INSTRUCTIONS TO FOLLOW | Your answer should consist of every line from the records that holds the string "ceClusterBillingData".

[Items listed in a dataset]
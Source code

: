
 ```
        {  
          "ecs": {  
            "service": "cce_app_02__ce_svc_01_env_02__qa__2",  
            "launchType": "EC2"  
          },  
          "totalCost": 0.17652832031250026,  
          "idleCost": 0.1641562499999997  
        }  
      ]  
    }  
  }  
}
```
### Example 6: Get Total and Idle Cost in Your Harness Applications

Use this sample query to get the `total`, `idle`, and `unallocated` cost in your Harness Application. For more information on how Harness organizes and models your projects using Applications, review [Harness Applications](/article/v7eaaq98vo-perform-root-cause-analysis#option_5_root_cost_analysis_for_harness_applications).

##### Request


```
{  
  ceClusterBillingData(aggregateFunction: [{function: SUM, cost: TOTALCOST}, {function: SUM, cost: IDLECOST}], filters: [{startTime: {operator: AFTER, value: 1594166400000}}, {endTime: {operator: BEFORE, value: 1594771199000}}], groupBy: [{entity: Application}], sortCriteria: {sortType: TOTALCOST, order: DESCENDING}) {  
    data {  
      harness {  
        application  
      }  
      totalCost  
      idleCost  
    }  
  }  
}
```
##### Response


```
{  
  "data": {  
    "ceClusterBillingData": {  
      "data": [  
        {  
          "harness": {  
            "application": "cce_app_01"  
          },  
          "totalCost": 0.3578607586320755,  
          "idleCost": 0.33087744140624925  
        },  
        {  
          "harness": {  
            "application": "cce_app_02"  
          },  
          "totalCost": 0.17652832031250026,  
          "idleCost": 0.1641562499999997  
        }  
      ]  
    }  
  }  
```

EXERCISE SOLUTION |
  ceClusterBillingData(aggregateFunction: [{function: SUM, cost: TOTALCOST}, {function: SUM, cost: IDLECOST}], filters: [{startTime: {operator: AFTER, value: 1594166400000}}, {endTime: {operator: BEFORE, value: 1594771199000}}], groupBy: [{entity: Application}], sortCriteria: {sortType: TOTALCOST, order: DESCENDING}) {  
    "ceClusterBillingData": {  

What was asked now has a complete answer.